Parkomatlı caddeler…

ABONE OL
29 Ağustos 2017 16:42
0

BEĞENDİM

ABONE OL

 

Yollar artık eskisi gibi değil!

Her geçen gün artan araç sayısı, bir de buna araç ‘sevdalıları’ da eklenince yollar ‘eskisi’ gibi rahat olmuyor!

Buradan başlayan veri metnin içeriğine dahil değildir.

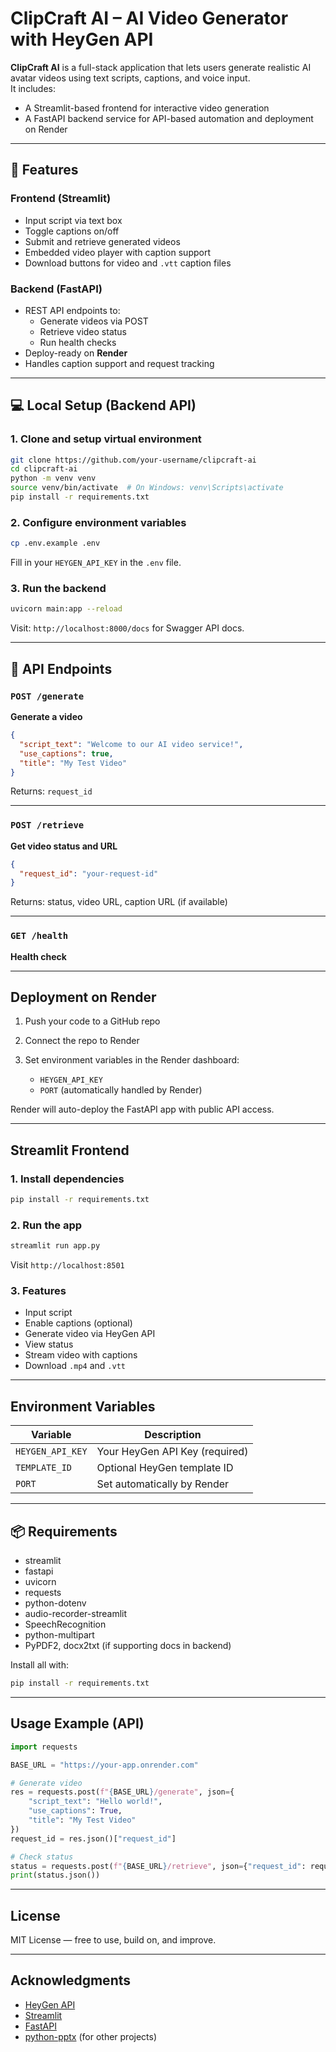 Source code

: # ClipCraft AI – AI Video Generator with HeyGen API

**ClipCraft AI** is a full-stack application that lets users generate realistic AI avatar videos using text scripts, captions, and voice input.  
It includes:
- A Streamlit-based frontend for interactive video generation
- A FastAPI backend service for API-based automation and deployment on Render

---

## 🔧 Features

### Frontend (Streamlit)
- Input script via text box
- Toggle captions on/off
- Submit and retrieve generated videos
- Embedded video player with caption support
- Download buttons for video and `.vtt` caption files

### Backend (FastAPI)
- REST API endpoints to:
  - Generate videos via POST
  - Retrieve video status
  - Run health checks
- Deploy-ready on **Render**
- Handles caption support and request tracking

---

## 💻 Local Setup (Backend API)

### 1. Clone and setup virtual environment

```bash
git clone https://github.com/your-username/clipcraft-ai
cd clipcraft-ai
python -m venv venv
source venv/bin/activate  # On Windows: venv\Scripts\activate
pip install -r requirements.txt
```

### 2. Configure environment variables

```bash
cp .env.example .env
```

Fill in your `HEYGEN_API_KEY` in the `.env` file.

### 3. Run the backend

```bash
uvicorn main:app --reload
```

Visit: `http://localhost:8000/docs` for Swagger API docs.

---

## 📜 API Endpoints

### `POST /generate`

**Generate a video**

```json
{
  "script_text": "Welcome to our AI video service!",
  "use_captions": true,
  "title": "My Test Video"
}
```

Returns: `request_id`

---

### `POST /retrieve`

**Get video status and URL**

```json
{
  "request_id": "your-request-id"
}
```

Returns: status, video URL, caption URL (if available)

---

### `GET /health`

**Health check**

---

## Deployment on Render

1. Push your code to a GitHub repo
2. Connect the repo to Render
3. Set environment variables in the Render dashboard:

   * `HEYGEN_API_KEY`
   * `PORT` (automatically handled by Render)

Render will auto-deploy the FastAPI app with public API access.

---

## Streamlit Frontend

### 1. Install dependencies

```bash
pip install -r requirements.txt
```

### 2. Run the app

```bash
streamlit run app.py
```

Visit `http://localhost:8501`

### 3. Features

* Input script
* Enable captions (optional)
* Generate video via HeyGen API
* View status
* Stream video with captions
* Download `.mp4` and `.vtt`

---

## Environment Variables

| Variable         | Description                    |
| ---------------- | ------------------------------ |
| `HEYGEN_API_KEY` | Your HeyGen API Key (required) |
| `TEMPLATE_ID`    | Optional HeyGen template ID    |
| `PORT`           | Set automatically by Render    |

---

## 📦 Requirements

* streamlit
* fastapi
* uvicorn
* requests
* python-dotenv
* audio-recorder-streamlit
* SpeechRecognition
* python-multipart
* PyPDF2, docx2txt (if supporting docs in backend)

Install all with:

```bash
pip install -r requirements.txt
```

---

## Usage Example (API)

```python
import requests

BASE_URL = "https://your-app.onrender.com"

# Generate video
res = requests.post(f"{BASE_URL}/generate", json={
    "script_text": "Hello world!",
    "use_captions": True,
    "title": "My Test Video"
})
request_id = res.json()["request_id"]

# Check status
status = requests.post(f"{BASE_URL}/retrieve", json={"request_id": request_id})
print(status.json())
```

---

## License

MIT License — free to use, build on, and improve.

---

## Acknowledgments

* [HeyGen API](https://www.heygen.com/)
* [Streamlit](https://streamlit.io/)
* [FastAPI](https://fastapi.tiangolo.com/)
* [python-pptx](https://python-pptx.readthedocs.io/) (for other projects)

Araç sayıları artarken, yine aynı yolun kullanılıyor olması, bir de yolların ‘park alanlarına’ dönüşmesi her tür trafiği bozuyor!

Araçlar zorlanıyor!

Yayalar zorlanıyor!

Yol zorlanıyor!

Sözde geçtiğimiz yıllarda alınan bir kararla ‘caddelere parkomat’ kurulmasıyla bu sorun çözülecekti!

Örneğin Adana’da yedi yıldan bu yana parkomatlar var!

Bir bankaya, bir işyerine, ya da bir telefoncuya uğramak için ‘kısa süreli’ araçlar park ediliyor. İlk on dakika için ücret ödenmiyor. Bundan sonraki her saat için ödeme yapılması gerekiyor!

‘Parkomat’ olayının caddeleri ne denli iyileştirdiğini görmek için Atatürk Caddesi’ni her an görebilirsiniz; trafiğin rahatlamasını bırakın, parkomatçıların ‘daha nerelere’ araç park ettiririz, ‘nereleri’ ücretlendiririz düşüncesi egemen olmuş gibi!

Caddenin belli bir genişliği var; park yapan araca koşut araçları görüyorsunuz.

Caddede işi olmayan, oradan geçmek üzere yola çıkan araçların ‘geçiş’ sürecinde yaşadıklarına her an tanık olunuyor!

Bir de dolmuşsa…

Korna sesleri birbirine karışıyor!

Kimi zaman ‘el-kol’ hareketleri beliriyor!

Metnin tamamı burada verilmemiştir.